If you were to ask a million different moviegoers to express the meaning behind Christian Serritiello and Arthur Patch's avant-garde feature film Gelateria, there's a fairly good chance that you'd find yourself with a million different perceptions of what it all means.
Inspired by both a true event and the far too brief period of British absurdism in cinema during the mid-sixties/early seventies, Gelateria isn't a cinematic beast for mass consumption but rather a film for the discerning cineaste capable of bathing in its indecipherable complexities and visual mastery. The film begins at an English seaside town during the winter; a man is screaming out into the sea though his words remain inaudible to all but himself.
He has lost his voice, a voice that becomes expressed by the five tales that provide the framework for this film that captured the top prize at Kinolikbez International Film Festival in July 2019 and was an official selection at Italy's Salerno Film Fest. The film continues its film festival journey in 2020 and those who appreciate absurdism and experimental cinema will most certainly embrace it.
It is difficult to describe Gelateria and perhaps useless to do so. It is a film that demands surrender and a film that one simply must witness to fully embrace. If we were to ask a million different moviegoers the meaning of all that unfolds in Gelateria, there's a good chance that a million different meanings would be provided.
They would all be correct, of course, because that is what absurdism demands and that is what Gelateria provides.
We meet Zbigniew (co-writer/director Christian Serritiello) as he is on a train headed to Zurich companioned by a loveless partner. He knows within himself that he must depart the train at the next stop; an act of desperation serving as an effort to alter the course of his life. He boldly steps forward into this unknown, a journey toward the murky, turbulent waters of his past where he must align himself with both inner and artistic obsessions. Of course, this type of journey is never that simple as stripping away one's facade to explore the inner shadow is filled with unpredictability, darkness, volatility, risk, bourgeois bohemians that bark, performance artists shooting real guns, caged humans who speak only in the language of birds, and fearful townsfolk. All these things are present and all these things are obstacles for Zbigniew as he attempts to move past the facade into the sweetness of authenticity in both art and real life.
The ensemble cast is brilliant here, easily aligned within the fragmented vision created by Serritiello and Patch and hypnotically bringing it all to life. If you require a cohesive narrative, you may simply stop here. While there is some sense of cohesion here, it's thematic and absurd and, if I'm being completely honest it's just a guess anyway. It's hard not to picture the ensemble sitting around one morning going "So, what do YOU think is the meaning of it all?"
Jack Patching provides an original score that is mesmerizing and serves as a lush companion to Arthur Patching and Serritiello's imaginative, off-kilter lensing that intrudes and withdraws, provokes and gasps. There is an animated sequence provided by Tiego Araujo that is emotionally resonant and easily on par with this year's Academy Award nominees. The ensemble includes the likes of both Serritiello and Patch along with Carrie Getman, Tomas Spencer, Daniel Brunet, Simone Spinazze and others who are all worthy of praise in their individual and collective moments.

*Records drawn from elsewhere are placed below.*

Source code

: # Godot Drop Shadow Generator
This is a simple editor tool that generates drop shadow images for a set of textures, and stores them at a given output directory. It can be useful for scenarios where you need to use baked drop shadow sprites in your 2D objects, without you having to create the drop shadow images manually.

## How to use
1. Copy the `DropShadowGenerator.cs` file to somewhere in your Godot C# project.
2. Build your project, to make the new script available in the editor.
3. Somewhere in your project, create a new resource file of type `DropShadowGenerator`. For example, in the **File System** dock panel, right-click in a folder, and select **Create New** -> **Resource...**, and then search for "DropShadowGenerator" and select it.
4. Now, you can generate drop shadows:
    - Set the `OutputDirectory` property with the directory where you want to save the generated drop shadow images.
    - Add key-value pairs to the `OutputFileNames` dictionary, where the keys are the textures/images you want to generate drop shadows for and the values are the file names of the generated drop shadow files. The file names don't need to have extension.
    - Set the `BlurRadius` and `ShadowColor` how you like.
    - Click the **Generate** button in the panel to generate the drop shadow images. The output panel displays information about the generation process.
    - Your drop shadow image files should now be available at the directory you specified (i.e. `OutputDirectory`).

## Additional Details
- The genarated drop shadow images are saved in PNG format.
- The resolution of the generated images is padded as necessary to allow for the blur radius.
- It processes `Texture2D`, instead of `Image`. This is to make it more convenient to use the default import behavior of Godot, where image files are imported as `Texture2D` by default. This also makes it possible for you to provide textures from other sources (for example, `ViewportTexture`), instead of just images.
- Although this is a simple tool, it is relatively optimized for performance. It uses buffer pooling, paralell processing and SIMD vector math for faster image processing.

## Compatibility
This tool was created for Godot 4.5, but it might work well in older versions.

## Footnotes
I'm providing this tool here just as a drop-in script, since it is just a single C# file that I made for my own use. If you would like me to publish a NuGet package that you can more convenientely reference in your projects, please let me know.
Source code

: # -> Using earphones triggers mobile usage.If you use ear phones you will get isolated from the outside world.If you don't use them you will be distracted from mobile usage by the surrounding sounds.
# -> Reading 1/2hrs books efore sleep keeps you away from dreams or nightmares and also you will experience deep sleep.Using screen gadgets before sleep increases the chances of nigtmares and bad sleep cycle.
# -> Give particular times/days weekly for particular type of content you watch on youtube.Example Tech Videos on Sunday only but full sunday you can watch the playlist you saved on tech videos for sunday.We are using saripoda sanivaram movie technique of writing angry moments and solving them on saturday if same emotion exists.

Gelateria runs at a mere 62-minutes in length. It's a breezy 62 minutes that feels longer, perhaps because Patch and Serritiello fill the screen with so much sublime imagery and so much to ponder. So often in contemporary cinema, even when a filmmaker is being challenging they spoon-feed you bits and pieces of clues and hints to guide you along. Fortunately, Patch and Serritiello avoid this over-simplification of what is meant to be thought-provoking cinema and they allow the film and its characters to speak for themselves.
They do speak for themselves.
The five scenarios that unfold in Gelateria won't be described here, a description unable to do them justice and a description an unjust way to experience the rubber band chaos of illusion butting heads with reality that unfolds in the film. In each of the scenarios, that which exists on the surface is a mere facade for all that is underneath and all that must rise to the surface for the person and the artist.
Gelateria is masterful filmmaking, though it is not for the cinematically timid. It demands attention and patience, discernment and a willingness to forego control of the moviegoing experience. It is transformative cinema, both for the cast bringing it all to life and those who are watching it all unfold.